[Source texts of formatted documents]
[Start of section]
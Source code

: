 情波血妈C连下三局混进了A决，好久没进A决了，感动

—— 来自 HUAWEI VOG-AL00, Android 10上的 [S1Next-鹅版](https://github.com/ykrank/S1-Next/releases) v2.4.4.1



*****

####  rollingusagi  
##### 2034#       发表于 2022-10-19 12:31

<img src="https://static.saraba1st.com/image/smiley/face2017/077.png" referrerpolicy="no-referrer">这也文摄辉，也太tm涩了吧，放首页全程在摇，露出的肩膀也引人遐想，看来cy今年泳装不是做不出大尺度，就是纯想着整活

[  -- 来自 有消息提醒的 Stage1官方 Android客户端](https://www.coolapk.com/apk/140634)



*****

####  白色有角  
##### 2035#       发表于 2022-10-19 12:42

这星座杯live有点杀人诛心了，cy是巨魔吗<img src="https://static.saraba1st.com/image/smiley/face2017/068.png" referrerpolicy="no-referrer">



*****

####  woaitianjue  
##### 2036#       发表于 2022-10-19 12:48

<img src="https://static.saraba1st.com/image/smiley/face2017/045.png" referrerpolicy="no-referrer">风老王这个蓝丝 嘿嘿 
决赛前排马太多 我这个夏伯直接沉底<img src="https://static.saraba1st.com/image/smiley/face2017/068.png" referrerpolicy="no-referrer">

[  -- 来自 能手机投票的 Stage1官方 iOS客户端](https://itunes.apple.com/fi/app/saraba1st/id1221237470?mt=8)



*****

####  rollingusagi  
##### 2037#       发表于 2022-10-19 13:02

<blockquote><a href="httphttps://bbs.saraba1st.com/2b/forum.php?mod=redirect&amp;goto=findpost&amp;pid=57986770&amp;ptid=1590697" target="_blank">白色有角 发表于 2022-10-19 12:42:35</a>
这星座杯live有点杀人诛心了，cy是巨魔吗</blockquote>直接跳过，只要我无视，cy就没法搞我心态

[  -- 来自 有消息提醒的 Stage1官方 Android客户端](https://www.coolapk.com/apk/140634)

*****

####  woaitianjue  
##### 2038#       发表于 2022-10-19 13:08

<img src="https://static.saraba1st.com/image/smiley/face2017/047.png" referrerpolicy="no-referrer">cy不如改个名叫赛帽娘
[End of section]
[Start of section]
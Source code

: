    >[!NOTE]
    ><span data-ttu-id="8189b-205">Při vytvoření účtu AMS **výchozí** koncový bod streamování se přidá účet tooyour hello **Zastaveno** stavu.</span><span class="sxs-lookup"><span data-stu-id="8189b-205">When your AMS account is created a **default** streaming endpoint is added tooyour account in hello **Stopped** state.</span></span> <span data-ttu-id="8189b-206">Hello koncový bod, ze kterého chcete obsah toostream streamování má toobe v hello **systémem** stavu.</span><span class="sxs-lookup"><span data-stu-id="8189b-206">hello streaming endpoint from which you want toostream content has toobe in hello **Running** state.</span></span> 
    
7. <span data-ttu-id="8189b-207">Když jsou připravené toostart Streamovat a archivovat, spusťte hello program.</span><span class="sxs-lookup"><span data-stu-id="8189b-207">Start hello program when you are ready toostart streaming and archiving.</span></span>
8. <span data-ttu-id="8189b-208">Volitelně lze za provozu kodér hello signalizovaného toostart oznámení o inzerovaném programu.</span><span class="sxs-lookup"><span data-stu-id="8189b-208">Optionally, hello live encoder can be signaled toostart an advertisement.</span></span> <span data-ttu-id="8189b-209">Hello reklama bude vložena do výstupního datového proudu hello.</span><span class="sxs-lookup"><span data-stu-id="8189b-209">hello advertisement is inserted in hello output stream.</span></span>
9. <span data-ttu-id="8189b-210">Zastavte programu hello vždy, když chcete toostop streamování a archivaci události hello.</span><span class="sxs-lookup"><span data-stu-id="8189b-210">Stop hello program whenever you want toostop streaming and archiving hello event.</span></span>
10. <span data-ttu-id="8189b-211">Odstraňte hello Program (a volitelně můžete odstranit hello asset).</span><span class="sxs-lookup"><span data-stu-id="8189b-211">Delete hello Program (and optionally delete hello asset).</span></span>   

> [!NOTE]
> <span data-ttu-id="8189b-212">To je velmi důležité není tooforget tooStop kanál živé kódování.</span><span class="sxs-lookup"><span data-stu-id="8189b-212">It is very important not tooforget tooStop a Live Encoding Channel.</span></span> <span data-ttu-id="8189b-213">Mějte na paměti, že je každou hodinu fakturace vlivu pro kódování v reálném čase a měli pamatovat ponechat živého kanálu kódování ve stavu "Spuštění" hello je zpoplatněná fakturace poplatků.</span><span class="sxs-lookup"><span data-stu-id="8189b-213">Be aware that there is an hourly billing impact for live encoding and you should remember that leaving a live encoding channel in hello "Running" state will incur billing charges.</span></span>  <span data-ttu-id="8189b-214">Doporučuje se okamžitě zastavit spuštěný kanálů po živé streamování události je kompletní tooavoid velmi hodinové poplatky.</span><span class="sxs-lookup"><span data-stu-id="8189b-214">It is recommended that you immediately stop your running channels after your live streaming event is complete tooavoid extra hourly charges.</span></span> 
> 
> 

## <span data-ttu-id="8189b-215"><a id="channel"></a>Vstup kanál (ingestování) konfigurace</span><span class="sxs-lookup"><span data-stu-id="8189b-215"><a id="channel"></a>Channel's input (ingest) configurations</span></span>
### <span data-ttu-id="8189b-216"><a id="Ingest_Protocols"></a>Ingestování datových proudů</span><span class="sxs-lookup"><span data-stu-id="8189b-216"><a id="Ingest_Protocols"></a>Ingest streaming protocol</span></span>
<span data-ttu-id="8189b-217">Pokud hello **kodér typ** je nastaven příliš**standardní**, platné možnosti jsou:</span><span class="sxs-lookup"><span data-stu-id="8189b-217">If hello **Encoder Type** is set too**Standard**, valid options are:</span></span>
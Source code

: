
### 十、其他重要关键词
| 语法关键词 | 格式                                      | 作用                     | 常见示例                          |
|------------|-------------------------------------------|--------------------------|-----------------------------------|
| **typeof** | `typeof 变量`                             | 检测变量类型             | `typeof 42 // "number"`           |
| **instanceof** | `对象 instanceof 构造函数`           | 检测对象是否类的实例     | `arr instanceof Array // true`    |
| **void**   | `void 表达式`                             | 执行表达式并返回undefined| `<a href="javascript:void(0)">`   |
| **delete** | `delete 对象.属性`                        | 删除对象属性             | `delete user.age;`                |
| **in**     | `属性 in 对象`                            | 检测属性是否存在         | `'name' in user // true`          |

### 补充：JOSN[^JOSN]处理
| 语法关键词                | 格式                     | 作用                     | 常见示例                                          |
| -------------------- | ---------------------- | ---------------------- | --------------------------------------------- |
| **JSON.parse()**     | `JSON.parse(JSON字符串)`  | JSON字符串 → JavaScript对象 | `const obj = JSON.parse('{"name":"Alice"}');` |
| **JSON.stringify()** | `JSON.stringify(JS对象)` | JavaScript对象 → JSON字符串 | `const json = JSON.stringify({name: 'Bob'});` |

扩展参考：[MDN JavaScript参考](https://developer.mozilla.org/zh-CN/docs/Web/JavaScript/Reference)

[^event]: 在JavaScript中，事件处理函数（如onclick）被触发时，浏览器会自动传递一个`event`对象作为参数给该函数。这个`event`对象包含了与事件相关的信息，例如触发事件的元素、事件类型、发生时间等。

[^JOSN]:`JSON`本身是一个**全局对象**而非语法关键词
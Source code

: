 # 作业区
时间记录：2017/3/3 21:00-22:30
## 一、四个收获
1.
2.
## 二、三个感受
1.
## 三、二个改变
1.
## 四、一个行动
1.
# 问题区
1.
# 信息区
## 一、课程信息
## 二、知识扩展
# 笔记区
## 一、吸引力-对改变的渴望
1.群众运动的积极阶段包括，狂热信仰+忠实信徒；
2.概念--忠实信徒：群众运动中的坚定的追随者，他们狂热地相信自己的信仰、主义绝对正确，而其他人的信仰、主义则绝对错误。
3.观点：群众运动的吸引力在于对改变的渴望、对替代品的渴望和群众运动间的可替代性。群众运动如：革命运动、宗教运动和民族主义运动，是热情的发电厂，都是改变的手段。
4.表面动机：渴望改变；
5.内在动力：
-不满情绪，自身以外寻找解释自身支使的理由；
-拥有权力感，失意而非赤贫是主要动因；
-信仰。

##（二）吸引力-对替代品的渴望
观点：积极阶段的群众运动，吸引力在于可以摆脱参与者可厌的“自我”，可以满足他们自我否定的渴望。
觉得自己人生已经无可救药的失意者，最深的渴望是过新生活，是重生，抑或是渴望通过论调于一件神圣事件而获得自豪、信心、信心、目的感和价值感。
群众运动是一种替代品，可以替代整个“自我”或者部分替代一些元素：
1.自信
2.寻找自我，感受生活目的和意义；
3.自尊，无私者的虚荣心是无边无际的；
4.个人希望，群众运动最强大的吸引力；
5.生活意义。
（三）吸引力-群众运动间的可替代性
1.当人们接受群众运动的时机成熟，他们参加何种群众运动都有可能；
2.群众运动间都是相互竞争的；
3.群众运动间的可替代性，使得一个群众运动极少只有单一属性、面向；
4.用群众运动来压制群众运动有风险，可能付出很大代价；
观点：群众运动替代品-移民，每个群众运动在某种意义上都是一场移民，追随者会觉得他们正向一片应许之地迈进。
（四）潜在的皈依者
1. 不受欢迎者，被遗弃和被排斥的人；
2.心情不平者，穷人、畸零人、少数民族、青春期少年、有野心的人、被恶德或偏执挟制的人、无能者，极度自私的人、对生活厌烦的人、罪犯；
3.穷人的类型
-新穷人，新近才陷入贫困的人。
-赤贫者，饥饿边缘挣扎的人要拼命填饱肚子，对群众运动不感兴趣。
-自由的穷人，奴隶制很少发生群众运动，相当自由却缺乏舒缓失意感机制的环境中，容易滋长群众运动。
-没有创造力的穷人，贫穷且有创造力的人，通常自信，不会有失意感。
[End of section]
=== TASK TO COMPLETE ===
For each line above that contains "user", make a copy.

=== COMPLETED EXERCISE ===
| **delete** | `delete 对象.属性`                        | 删除对象属性             | `delete user.age;`                |
| **in**     | `属性 in 对象`                            | 检测属性是否存在         | `'name' in user // true`          |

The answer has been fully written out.